• **TRY IT**
Check each line of the records below and collect those that include the word "FireServer".

(Collected data entries)
______

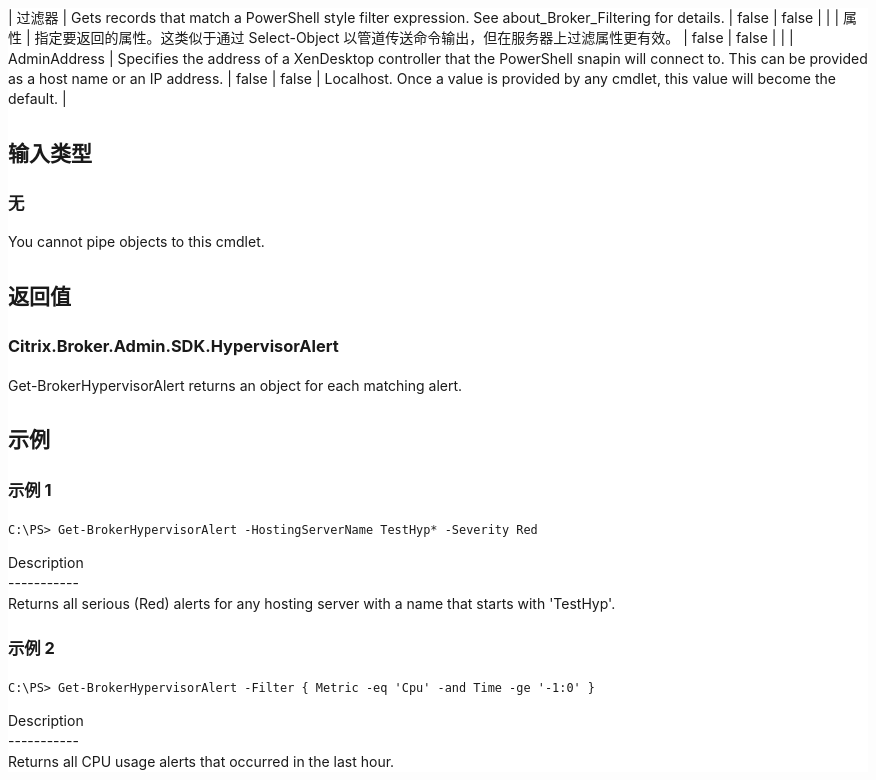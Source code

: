 | 过滤器                     | Gets records that match a PowerShell style filter expression. See about_Broker_Filtering for details.                                                                          | false | false |                                                                                        |
| 属性                      | 指定要返回的属性。这类似于通过 Select-Object 以管道传送命令输出，但在服务器上过滤属性更有效。                                                                                                                           | false | false |                                                                                        |
| AdminAddress            | Specifies the address of a XenDesktop controller that the PowerShell snapin will connect to. This can be provided as a host name or an IP address.                               | false | false | Localhost. Once a value is provided by any cmdlet, this value will become the default. |

## 输入类型

### 无

You cannot pipe objects to this cmdlet.

## 返回值

### Citrix.Broker.Admin.SDK.HypervisorAlert

Get-BrokerHypervisorAlert returns an object for each matching alert.

## 示例

### 示例 1

    C:\PS> Get-BrokerHypervisorAlert -HostingServerName TestHyp* -Severity Red
    

Description  
\---\---\-----  
Returns all serious (Red) alerts for any hosting server with a name that starts with 'TestHyp'.

### 示例 2

    C:\PS> Get-BrokerHypervisorAlert -Filter { Metric -eq 'Cpu' -and Time -ge '-1:0' }
    

Description  
\---\---\-----  
Returns all CPU usage alerts that occurred in the last hour.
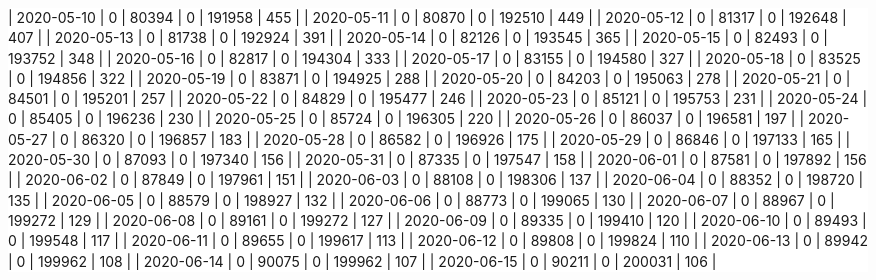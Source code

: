| 2020-05-10 | 0 | 80394 | 0 | 191958 | 455 |
| 2020-05-11 | 0 | 80870 | 0 | 192510 | 449 |
| 2020-05-12 | 0 | 81317 | 0 | 192648 | 407 |
| 2020-05-13 | 0 | 81738 | 0 | 192924 | 391 |
| 2020-05-14 | 0 | 82126 | 0 | 193545 | 365 |
| 2020-05-15 | 0 | 82493 | 0 | 193752 | 348 |
| 2020-05-16 | 0 | 82817 | 0 | 194304 | 333 |
| 2020-05-17 | 0 | 83155 | 0 | 194580 | 327 |
| 2020-05-18 | 0 | 83525 | 0 | 194856 | 322 |
| 2020-05-19 | 0 | 83871 | 0 | 194925 | 288 |
| 2020-05-20 | 0 | 84203 | 0 | 195063 | 278 |
| 2020-05-21 | 0 | 84501 | 0 | 195201 | 257 |
| 2020-05-22 | 0 | 84829 | 0 | 195477 | 246 |
| 2020-05-23 | 0 | 85121 | 0 | 195753 | 231 |
| 2020-05-24 | 0 | 85405 | 0 | 196236 | 230 |
| 2020-05-25 | 0 | 85724 | 0 | 196305 | 220 |
| 2020-05-26 | 0 | 86037 | 0 | 196581 | 197 |
| 2020-05-27 | 0 | 86320 | 0 | 196857 | 183 |
| 2020-05-28 | 0 | 86582 | 0 | 196926 | 175 |
| 2020-05-29 | 0 | 86846 | 0 | 197133 | 165 |
| 2020-05-30 | 0 | 87093 | 0 | 197340 | 156 |
| 2020-05-31 | 0 | 87335 | 0 | 197547 | 158 |
| 2020-06-01 | 0 | 87581 | 0 | 197892 | 156 |
| 2020-06-02 | 0 | 87849 | 0 | 197961 | 151 |
| 2020-06-03 | 0 | 88108 | 0 | 198306 | 137 |
| 2020-06-04 | 0 | 88352 | 0 | 198720 | 135 |
| 2020-06-05 | 0 | 88579 | 0 | 198927 | 132 |
| 2020-06-06 | 0 | 88773 | 0 | 199065 | 130 |
| 2020-06-07 | 0 | 88967 | 0 | 199272 | 129 |
| 2020-06-08 | 0 | 89161 | 0 | 199272 | 127 |
| 2020-06-09 | 0 | 89335 | 0 | 199410 | 120 |
| 2020-06-10 | 0 | 89493 | 0 | 199548 | 117 |
| 2020-06-11 | 0 | 89655 | 0 | 199617 | 113 |
| 2020-06-12 | 0 | 89808 | 0 | 199824 | 110 |
| 2020-06-13 | 0 | 89942 | 0 | 199962 | 108 |
| 2020-06-14 | 0 | 90075 | 0 | 199962 | 107 |
| 2020-06-15 | 0 | 90211 | 0 | 200031 | 106 |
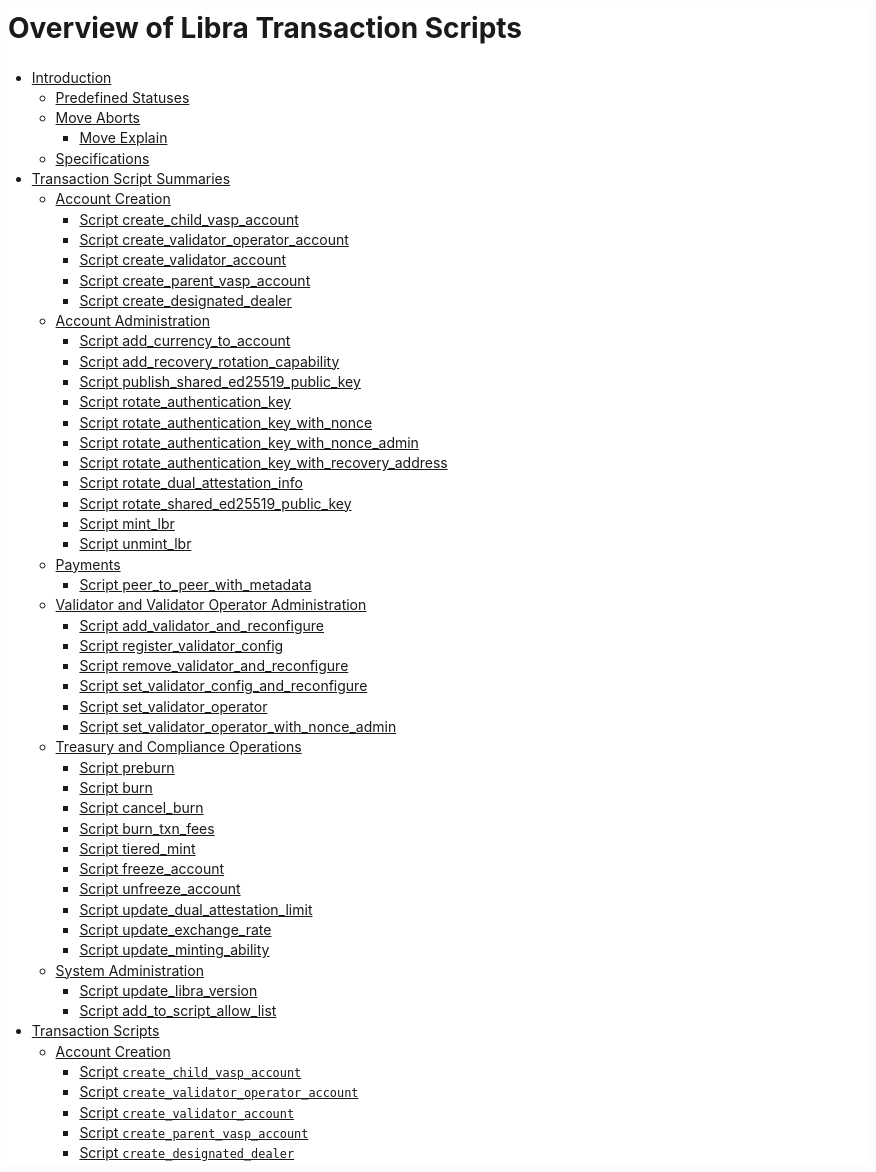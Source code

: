 
<a name="@Overview_of_Libra_Transaction_Scripts_0"></a>

# Overview of Libra Transaction Scripts


-  [Introduction](#@Introduction_1)
    -  [Predefined Statuses](#@Predefined_Statuses_2)
    -  [Move Aborts](#@Move_Aborts_3)
        -  [Move Explain](#@Move_Explain_4)
    -  [Specifications](#@Specifications_5)
-  [Transaction Script Summaries](#@Transaction_Script_Summaries_6)
    -  [Account Creation](#@Account_Creation_7)
        -  [Script create_child_vasp_account](#@Script_create_child_vasp_account_8)
        -  [Script create_validator_operator_account](#@Script_create_validator_operator_account_9)
        -  [Script create_validator_account](#@Script_create_validator_account_10)
        -  [Script create_parent_vasp_account](#@Script_create_parent_vasp_account_11)
        -  [Script create_designated_dealer](#@Script_create_designated_dealer_12)
    -  [Account Administration](#@Account_Administration_13)
        -  [Script add_currency_to_account](#@Script_add_currency_to_account_14)
        -  [Script add_recovery_rotation_capability](#@Script_add_recovery_rotation_capability_15)
        -  [Script publish_shared_ed25519_public_key](#@Script_publish_shared_ed25519_public_key_16)
        -  [Script rotate_authentication_key](#@Script_rotate_authentication_key_17)
        -  [Script rotate_authentication_key_with_nonce](#@Script_rotate_authentication_key_with_nonce_18)
        -  [Script rotate_authentication_key_with_nonce_admin](#@Script_rotate_authentication_key_with_nonce_admin_19)
        -  [Script rotate_authentication_key_with_recovery_address](#@Script_rotate_authentication_key_with_recovery_address_20)
        -  [Script rotate_dual_attestation_info](#@Script_rotate_dual_attestation_info_21)
        -  [Script rotate_shared_ed25519_public_key](#@Script_rotate_shared_ed25519_public_key_22)
        -  [Script mint_lbr](#@Script_mint_lbr_23)
        -  [Script unmint_lbr](#@Script_unmint_lbr_24)
    -  [Payments](#@Payments_25)
        -  [Script peer_to_peer_with_metadata](#@Script_peer_to_peer_with_metadata_26)
    -  [Validator and Validator Operator Administration](#@Validator_and_Validator_Operator_Administration_27)
        -  [Script add_validator_and_reconfigure](#@Script_add_validator_and_reconfigure_28)
        -  [Script register_validator_config](#@Script_register_validator_config_29)
        -  [Script remove_validator_and_reconfigure](#@Script_remove_validator_and_reconfigure_30)
        -  [Script set_validator_config_and_reconfigure](#@Script_set_validator_config_and_reconfigure_31)
        -  [Script set_validator_operator](#@Script_set_validator_operator_32)
        -  [Script set_validator_operator_with_nonce_admin](#@Script_set_validator_operator_with_nonce_admin_33)
    -  [Treasury and Compliance Operations](#@Treasury_and_Compliance_Operations_34)
        -  [Script preburn](#@Script_preburn_35)
        -  [Script burn](#@Script_burn_36)
        -  [Script cancel_burn](#@Script_cancel_burn_37)
        -  [Script burn_txn_fees](#@Script_burn_txn_fees_38)
        -  [Script tiered_mint](#@Script_tiered_mint_39)
        -  [Script freeze_account](#@Script_freeze_account_40)
        -  [Script unfreeze_account](#@Script_unfreeze_account_41)
        -  [Script update_dual_attestation_limit](#@Script_update_dual_attestation_limit_42)
        -  [Script update_exchange_rate](#@Script_update_exchange_rate_43)
        -  [Script update_minting_ability](#@Script_update_minting_ability_44)
    -  [System Administration](#@System_Administration_45)
        -  [Script update_libra_version](#@Script_update_libra_version_46)
        -  [Script add_to_script_allow_list](#@Script_add_to_script_allow_list_47)
-  [Transaction Scripts](#@Transaction_Scripts_48)
    -  [Account Creation](#@Account_Creation_49)
        -  [Script `create_child_vasp_account`](#create_child_vasp_account)
        -  [Script `create_validator_operator_account`](#create_validator_operator_account)
        -  [Script `create_validator_account`](#create_validator_account)
        -  [Script `create_parent_vasp_account`](#create_parent_vasp_account)
        -  [Script `create_designated_dealer`](#create_designated_dealer)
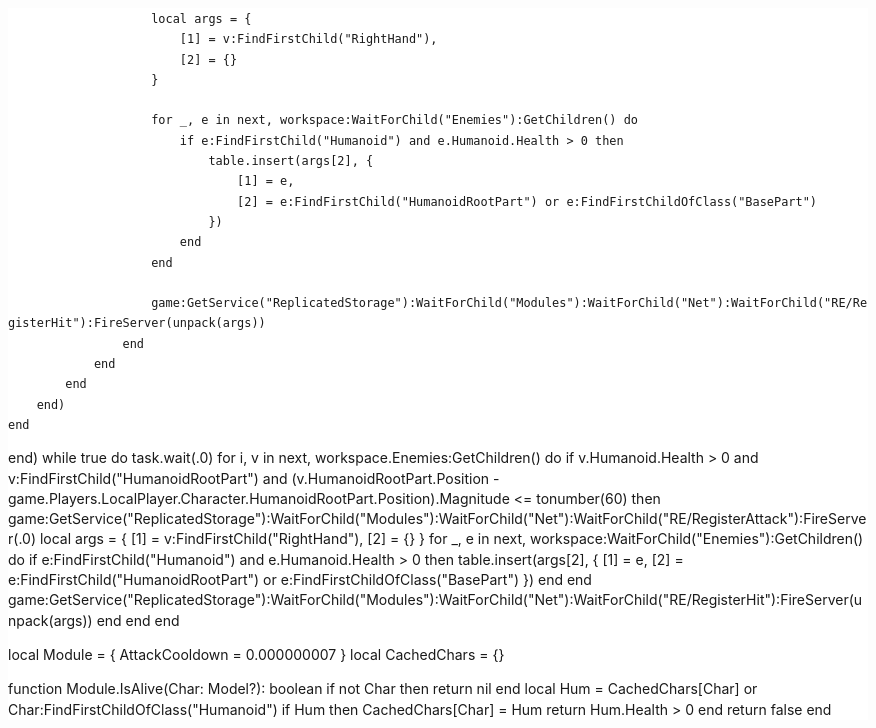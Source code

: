                         local args = {
                            [1] = v:FindFirstChild("RightHand"),
                            [2] = {}
                        }
                        
                        for _, e in next, workspace:WaitForChild("Enemies"):GetChildren() do
                            if e:FindFirstChild("Humanoid") and e.Humanoid.Health > 0 then
                                table.insert(args[2], {
                                    [1] = e,
                                    [2] = e:FindFirstChild("HumanoidRootPart") or e:FindFirstChildOfClass("BasePart")
                                })
                            end
                        end
                        
                        game:GetService("ReplicatedStorage"):WaitForChild("Modules"):WaitForChild("Net"):WaitForChild("RE/RegisterHit"):FireServer(unpack(args))
                    end
                end
            end
        end)
    end
end)
while true do task.wait(.0)
for i, v in next, workspace.Enemies:GetChildren() do
        if v.Humanoid.Health > 0 and v:FindFirstChild("HumanoidRootPart") and (v.HumanoidRootPart.Position - game.Players.LocalPlayer.Character.HumanoidRootPart.Position).Magnitude <= tonumber(60) then
            game:GetService("ReplicatedStorage"):WaitForChild("Modules"):WaitForChild("Net"):WaitForChild("RE/RegisterAttack"):FireServer(.0)
            local args = {
                [1] = v:FindFirstChild("RightHand"),
                [2] = {}
            }
            for _, e in next, workspace:WaitForChild("Enemies"):GetChildren() do
                if e:FindFirstChild("Humanoid") and e.Humanoid.Health > 0 then
                    table.insert(args[2], {
                        [1] = e,
                        [2] = e:FindFirstChild("HumanoidRootPart") or e:FindFirstChildOfClass("BasePart")
                    })
                end
            end
            game:GetService("ReplicatedStorage"):WaitForChild("Modules"):WaitForChild("Net"):WaitForChild("RE/RegisterHit"):FireServer(unpack(args))
        end
    end
end

local Module = {
    AttackCooldown = 0.000000007
}
local CachedChars = {}

function Module.IsAlive(Char: Model?): boolean
    if not Char then return nil end
    local Hum = CachedChars[Char] or Char:FindFirstChildOfClass("Humanoid")
    if Hum then
        CachedChars[Char] = Hum
        return Hum.Health > 0
    end
    return false
end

______

• **SOLUTION FOR THIS EXERCISE**
                        game:GetService("ReplicatedStorage"):WaitForChild("Modules"):WaitForChild("Net"):WaitForChild("RE/RegisterHit"):FireServer(unpack(args))
            game:GetService("ReplicatedStorage"):WaitForChild("Modules"):WaitForChild("Net"):WaitForChild("RE/RegisterAttack"):FireServer(.0)
            game:GetService("ReplicatedStorage"):WaitForChild("Modules"):WaitForChild("Net"):WaitForChild("RE/RegisterHit"):FireServer(unpack(args))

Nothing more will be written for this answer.